2013年08月23日

視察 呉市 国民健康保険事業の医療費適正化

8月19-21日の3日間、所属の地域・産業委員会で視察にまいりました。

2日目は、呉市で商店街再生、および、国民健康保険事業の医療費適正化についてのお話をうかがいました。

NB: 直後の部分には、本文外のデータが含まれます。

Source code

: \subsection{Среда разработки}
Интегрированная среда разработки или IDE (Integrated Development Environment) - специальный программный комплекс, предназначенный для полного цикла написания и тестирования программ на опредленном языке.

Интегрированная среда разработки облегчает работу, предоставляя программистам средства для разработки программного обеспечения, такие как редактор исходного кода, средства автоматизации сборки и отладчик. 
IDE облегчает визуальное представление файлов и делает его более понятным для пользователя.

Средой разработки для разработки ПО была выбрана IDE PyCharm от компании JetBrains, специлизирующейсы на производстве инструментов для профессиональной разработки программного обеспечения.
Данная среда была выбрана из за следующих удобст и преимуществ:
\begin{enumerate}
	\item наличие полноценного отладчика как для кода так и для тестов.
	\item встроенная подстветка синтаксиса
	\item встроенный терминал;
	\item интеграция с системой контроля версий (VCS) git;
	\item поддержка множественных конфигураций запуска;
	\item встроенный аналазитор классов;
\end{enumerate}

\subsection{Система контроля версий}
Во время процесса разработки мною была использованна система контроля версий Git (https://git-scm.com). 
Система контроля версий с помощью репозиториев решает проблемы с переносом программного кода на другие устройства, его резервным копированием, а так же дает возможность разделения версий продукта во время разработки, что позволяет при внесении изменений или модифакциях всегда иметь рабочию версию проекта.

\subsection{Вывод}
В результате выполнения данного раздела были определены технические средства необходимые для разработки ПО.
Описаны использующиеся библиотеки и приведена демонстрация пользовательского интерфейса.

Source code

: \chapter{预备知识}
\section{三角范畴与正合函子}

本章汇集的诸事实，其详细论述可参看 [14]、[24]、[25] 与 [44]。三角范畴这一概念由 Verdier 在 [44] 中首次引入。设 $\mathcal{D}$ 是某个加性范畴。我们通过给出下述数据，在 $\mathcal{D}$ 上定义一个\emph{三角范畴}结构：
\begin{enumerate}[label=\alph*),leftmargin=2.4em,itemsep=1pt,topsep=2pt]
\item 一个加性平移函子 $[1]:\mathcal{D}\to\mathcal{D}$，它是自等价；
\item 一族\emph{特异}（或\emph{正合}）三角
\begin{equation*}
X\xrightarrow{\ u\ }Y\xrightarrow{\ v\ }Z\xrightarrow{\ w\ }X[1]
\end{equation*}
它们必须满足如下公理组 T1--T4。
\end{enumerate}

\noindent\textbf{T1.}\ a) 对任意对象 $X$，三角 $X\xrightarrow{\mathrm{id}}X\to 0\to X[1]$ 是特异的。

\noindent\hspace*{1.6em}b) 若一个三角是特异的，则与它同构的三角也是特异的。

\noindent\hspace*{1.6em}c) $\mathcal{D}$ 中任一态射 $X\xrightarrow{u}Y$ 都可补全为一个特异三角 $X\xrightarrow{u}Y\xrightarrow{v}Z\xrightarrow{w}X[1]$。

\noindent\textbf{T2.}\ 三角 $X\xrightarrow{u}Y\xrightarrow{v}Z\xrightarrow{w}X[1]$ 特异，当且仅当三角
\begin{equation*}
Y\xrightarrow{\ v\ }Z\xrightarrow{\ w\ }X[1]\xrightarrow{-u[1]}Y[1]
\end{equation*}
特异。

ここでは、国民健康保険事業の医療費適正化についてまとめます。

視察は、8名の議員で行います。それぞれが、視察したい場所・項目をあげて協議の末、視察内容が決まります。
国民健康保険事業の医療費適正化は、私が注力しているテーマであるので、お願いしました。
呉市は、高齢化率30%と比較的早く高齢化が進んでいるため、国民健康保険事業の医療費適正化についてもっとも取り組んでいる自治体と言われます。

レセプトデータ分析が主な取組
ソフト会社 データホライズンがシステムを提供しており、費用は被保険者1人当たり年額500円程度の契約。つまり、総額3千万円弱。
(同社のウェブサイトからもその実績がわかります。)

レセプトデータを分析して、削減可能なポイントに対しては、対象者に通知を自動発送していきます。
ジェネリック医薬品使用促進通知
平成20年から毎月3,000人を抽出して通知発送。ジェネリックへの切替率は80%に及ぶ。
24年度は1億3千万円の薬剤費削減実績。
通知の文面には、ジェネリックなどについて分かりやすい説明をする配慮があります。
また、地元医師会に対してジェネリック使用実績リストを配布することで、医師に対してのジェネリック使用の安心感も醸成している。

レセプト点検の充実
レセプト点検についてもチェックポイントをシステムで抽出いている。
市役所専任の点検員が画面上で確認をする。

重複・頻回受診者のチェック
重複受診者 51人抽出、10人に訪問指導実施、8人は削減実施、計160万円医療費削減
頻回受診者 482人抽出、155人に訪問指導実施、91人は削減実施、計2,300万円医療費削減(ともに、23年度実施、訪問前後の12カ月を比較)

重複薬剤のチェック
精神病などで同じ薬剤を何度も提供されているケースがみつかる。
併用禁忌薬剤があれば、医療機関に情報提供している。

生活習慣病(糖尿病、高血症、脂質異常症)放置者フォロー
生活習慣病で継続受診していたにもかかわらず、3カ月以上放置している人への受診勧奨。
より医療費のかかる重症化を防ぐ目的。



その他、
広島大学と提携しての予防事業、
地域総合チーム医療推進専門部会の設置
と住民のQOL向上にもつなげていく動きがあります。

ある種の健康事業なので、保健所が主体になるのかと認識していたが、あくまで国保担当として対応している。
ハイリスク患者へのアプローチとして、患者データを保有する国保が対応する方がスムーズなようである。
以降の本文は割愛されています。